Abstract
Fas, a tumor necrosis factor family receptor, is activated by the membrane protein Fas ligand (FasL) expressed on various immune cells. Fas signaling triggers apoptosis and induces inflammatory cytokine production. Among the Fas induced cytokines, the IL-1β family cytokines require proteolysis to gain biological activity. Inflammasomes, which respond to pathogens and danger signals, cleave IL-1β cytokines via caspase-1. The mechanisms, by which Fas regulates IL-1β activation, however, remain unresolved. Here, we demonstrate that macrophages exposed to TLR ligands upregulate Fas, which renders them responsive to receptor engagement by Fas ligand. Fas signaling activates caspase-8 in macrophages and dendritic cells leading to the maturation of IL-1β and IL-18 independently of inflammasomes or Rip3. Hence, Fas controls a novel non-canonical IL-1β activation pathway in myeloid cells, which could play an essential role in inflammatory processes, tumor surveillance and control of infectious diseases.
Introduction
Fas is a membrane protein that belongs to the tumor necrosis factor receptor (TNFR) family. Binding of its physiological ligand, Fas ligand (FasL), to Fas causes apoptosis, a process that is thought to be critical for the control of tumor cells, infected or otherwise damaged cells (1). Fas-mediated killing of immune cells is important for immune homeostasis as mice with spontaneous mutations in Fas or FasL develop autoimmunity (2, 3) and a fraction of human ALPS (autoimmune lymphoproliferative syndrome) patients carry inherited mutations in Fas (4).

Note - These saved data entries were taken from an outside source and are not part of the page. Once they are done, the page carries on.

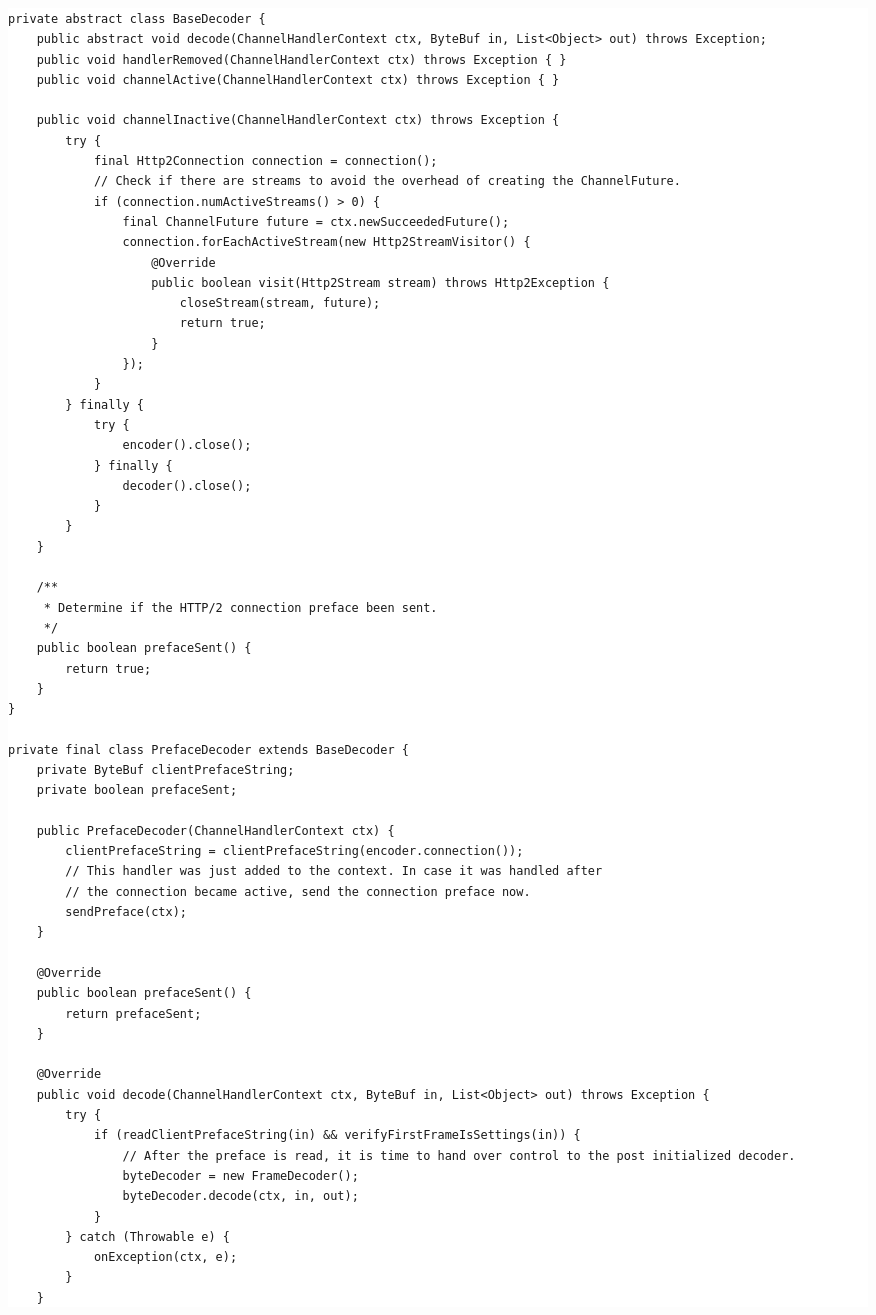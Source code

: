     private abstract class BaseDecoder {
        public abstract void decode(ChannelHandlerContext ctx, ByteBuf in, List<Object> out) throws Exception;
        public void handlerRemoved(ChannelHandlerContext ctx) throws Exception { }
        public void channelActive(ChannelHandlerContext ctx) throws Exception { }

        public void channelInactive(ChannelHandlerContext ctx) throws Exception {
            try {
                final Http2Connection connection = connection();
                // Check if there are streams to avoid the overhead of creating the ChannelFuture.
                if (connection.numActiveStreams() > 0) {
                    final ChannelFuture future = ctx.newSucceededFuture();
                    connection.forEachActiveStream(new Http2StreamVisitor() {
                        @Override
                        public boolean visit(Http2Stream stream) throws Http2Exception {
                            closeStream(stream, future);
                            return true;
                        }
                    });
                }
            } finally {
                try {
                    encoder().close();
                } finally {
                    decoder().close();
                }
            }
        }

        /**
         * Determine if the HTTP/2 connection preface been sent.
         */
        public boolean prefaceSent() {
            return true;
        }
    }

    private final class PrefaceDecoder extends BaseDecoder {
        private ByteBuf clientPrefaceString;
        private boolean prefaceSent;

        public PrefaceDecoder(ChannelHandlerContext ctx) {
            clientPrefaceString = clientPrefaceString(encoder.connection());
            // This handler was just added to the context. In case it was handled after
            // the connection became active, send the connection preface now.
            sendPreface(ctx);
        }

        @Override
        public boolean prefaceSent() {
            return prefaceSent;
        }

        @Override
        public void decode(ChannelHandlerContext ctx, ByteBuf in, List<Object> out) throws Exception {
            try {
                if (readClientPrefaceString(in) && verifyFirstFrameIsSettings(in)) {
                    // After the preface is read, it is time to hand over control to the post initialized decoder.
                    byteDecoder = new FrameDecoder();
                    byteDecoder.decode(ctx, in, out);
                }
            } catch (Throwable e) {
                onException(ctx, e);
            }
        }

Similar to other death-inducing signaling receptors, Fas signaling also has non-apoptotic functions in cellular proliferation, differentiation and cytokine activation (1). However, little is known about the consequences of Fas signaling on cytokine activation for the control of tumorous, damaged or infected cells or for the development of pathologies in autoimmune diseases. In cells of the adaptive immune system, Fas signaling is important for the regulation of apoptosis and therefore essential for the establishment of self-tolerance (5, 6).
Of importance for inflammatory conditions, Fas signaling in cells of the innate immune system such as neutrophils, dendritic cells or macrophages, can mediate the production and activation of pro-inflammatory cytokines of the IL-1β family as well as chemokines (7-9). The pro-inflammatory effect of Fas signaling on innate immune cells is particularly noticeable in microbially infected cells or in cells that have been primed by stimulants such as TLR ligands (10).
The pro-inflammatory IL-1β family of cytokines are controlled at the transcriptional and post-transcriptional levels and produced as biologically inactive precursors, which upon proteolytic processing become active cytokines. Several proteases have been implicated in the processing of IL-1β cytokines (11). Among these the best-studied protease known to activate IL-1β cytokines is caspase-1. Caspase-1 activity is controlled by inflammasomes, which are multi-protein signaling complexes that detect microbial derived molecular signatures or endogenous danger signals (12). Fas-mediated IL-1β activation, however, is caspase-1 independent and thus it remains to be determined how Fas induces IL-1β activation (7, 8).
Several lines of evidence suggest the existence of a non-canonical IL-1β activation pathway that involves caspase-8 and Rip kinases. In primed macrophages, activation of the TRIF-engaging TLRs 3 and 4 led to IL-1β maturation via caspase-8 in conditions where protein synthesis was pharmacologically inhibited (13). Furthermore, experiments employing antagonists of inhibitors of apoptosis proteins (IAPs) revealed IL-1β maturation via the NLRP3 inflammasome and caspase-1 as well as via a caspase-8 dependent pathway. Notably, the protein kinase receptor interacting protein 3 (Rip3), a key enzyme in the crossroads between apoptosis and necrosis, and reactive oxygen species was required for both these pathways (14). Finally, dectin-1 can activate IL-1β via caspase-8 in a pathway that requires the inflammasome adapter molecule ASC (15).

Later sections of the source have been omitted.